POLEMIK RUU MINOL, SULUT PROTES


Manado, MS

Tensi Tanah Air kembali menanjak. Penggodokan Rancangan Undang-Undang (RUU) Minuman Beralkohol (Minol) oleh Dewan Perwakilan Rakyat (DPR), berbuntut berpolemik. Nada ‘protes’ bagi rancangan regulasi ini bersaut-sautan.

Aksi ‘mengggugat’ RUU itu bukan tanpa alasan. Publik beranggapan RUU Minol dapat berimbas pada munculnya persoalan baru di tengah masyarakat. Antara lain, berpotensi mengganggu iklim investasi di Indonesia, overkriminalisasi serta hilangnya mata pencarian masyarakat.

Kekhawatiran itu ditangkap sejumlah petani Captikus atau minuman beralkohol tradisional Minahasa di Sulawesi Utara (Sulut). Adalah petani Captikus asal Kelurahan Pondang, Amurang Timur, Marthen Sengkey. Dia mengaku kecewa dengan RUU Minol jika disahkan oleh pemerintah.

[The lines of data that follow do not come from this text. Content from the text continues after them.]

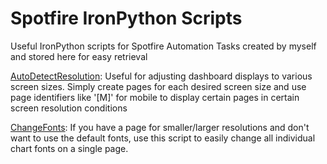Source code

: # Spotfire IronPython Scripts
Useful IronPython scripts for Spotfire Automation Tasks created by myself and stored here for easy retrieval

[AutoDetectResolution](https://github.com/kanungle/spotfire-ironpython/blob/main/AutoDetectResolution.py): Useful for adjusting dashboard displays to various screen sizes. Simply create pages for each desired screen size and use page identifiers like '[M]' for mobile to display certain pages in certain screen resolution conditions

[ChangeFonts](https://github.com/kanungle/spotfire-ironpython/blob/main/AutoDetectResolution.py): If you have a page for smaller/larger resolutions and don't want to use the default fonts, use this script to easily change all individual chart fonts on a single page.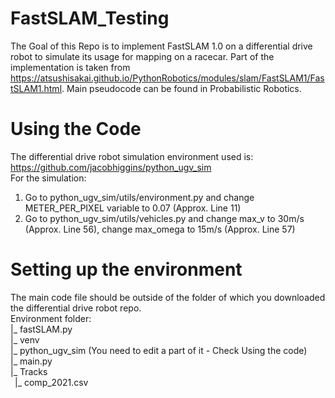 # FastSLAM_Testing
The Goal of this Repo is to implement FastSLAM 1.0 on a differential drive robot to simulate its usage for mapping on a racecar.
Part of the implementation is taken from https://atsushisakai.github.io/PythonRobotics/modules/slam/FastSLAM1/FastSLAM1.html.
Main pseudocode can be found in Probabilistic Robotics.

# Using the Code
The differential drive robot simulation environment used is: https://github.com/jacobhiggins/python_ugv_sim <br />
For the simulation: <br />
1) Go to python_ugv_sim/utils/environment.py and change METER_PER_PIXEL variable to 0.07 (Approx. Line 11) <br />
2) Go to python_ugv_sim/utils/vehicles.py and change max_v to 30m/s (Approx. Line 56), change max_omega to 15m/s (Approx. Line 57) <br />

# Setting up the environment
The main code file should be outside of the folder of which you downloaded the differential drive robot repo. <br />
Environment folder: <br />
|_ fastSLAM.py <br />
|_ venv <br />
|_ python_ugv_sim (You need to edit a part of it - Check Using the code) <br />
|_ main.py <br />
|_ Tracks <br />
&ensp;|_ comp_2021.csv <br />
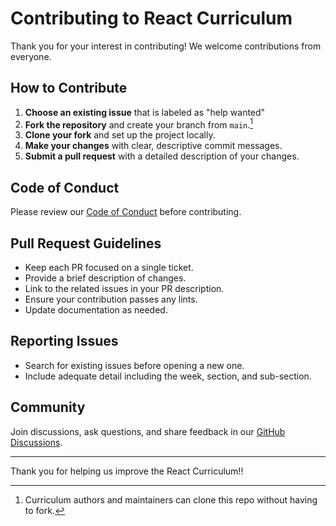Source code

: # Contributing to React Curriculum

Thank you for your interest in contributing! We welcome contributions from everyone.

## How to Contribute

1. **Choose an existing issue** that is labeled as "help wanted"
1. **Fork the repository** and create your branch from `main`.[^1]
1. **Clone your fork** and set up the project locally.
1. **Make your changes** with clear, descriptive commit messages.
1. **Submit a pull request** with a detailed description of your changes.

## Code of Conduct

Please review our [Code of Conduct](CODE_OF_CONDUCT.md) before contributing.

## Pull Request Guidelines

- Keep each PR focused on a single ticket.
- Provide a brief description of changes.
- Link to the related issues in your PR description.
- Ensure your contribution passes any lints.
- Update documentation as needed.

## Reporting Issues

- Search for existing issues before opening a new one.
- Include adequate detail including the week, section, and sub-section.

## Community

Join discussions, ask questions, and share feedback in our [GitHub Discussions](https://github.com/Code-the-Dream-School/react-curriculum-v4/discussions).

---

Thank you for helping us improve the React Curriculum!!

[^1]: Curriculum authors and maintainers can clone this repo without having to fork.
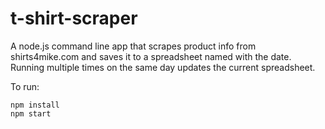 # t-shirt-scraper
A node.js command line app that scrapes product info from shirts4mike.com and saves it to a spreadsheet named with the date. Running multiple times on the same day updates the current spreadsheet.

To run:

    npm install
    npm start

Bagi dia, itu sangat berdampak pada mata pencairan yang selama ini menghidupi keluarga. Apalagi menurut dia, dalam kondisi pademi Covid-19 saat ini. "Jika larangan meminum ditetapkan pemerintah, kami sebagai petani Captikus harus bagaimana lagi untuk mencari makan. Kami saja hidup dari hasil pembuatan Captikus sudah puluhan tahun, dan dari hasil penjualan Captikus kami bisa sekolahkan anak kami," tegas Sengkey, Kamis (12/11).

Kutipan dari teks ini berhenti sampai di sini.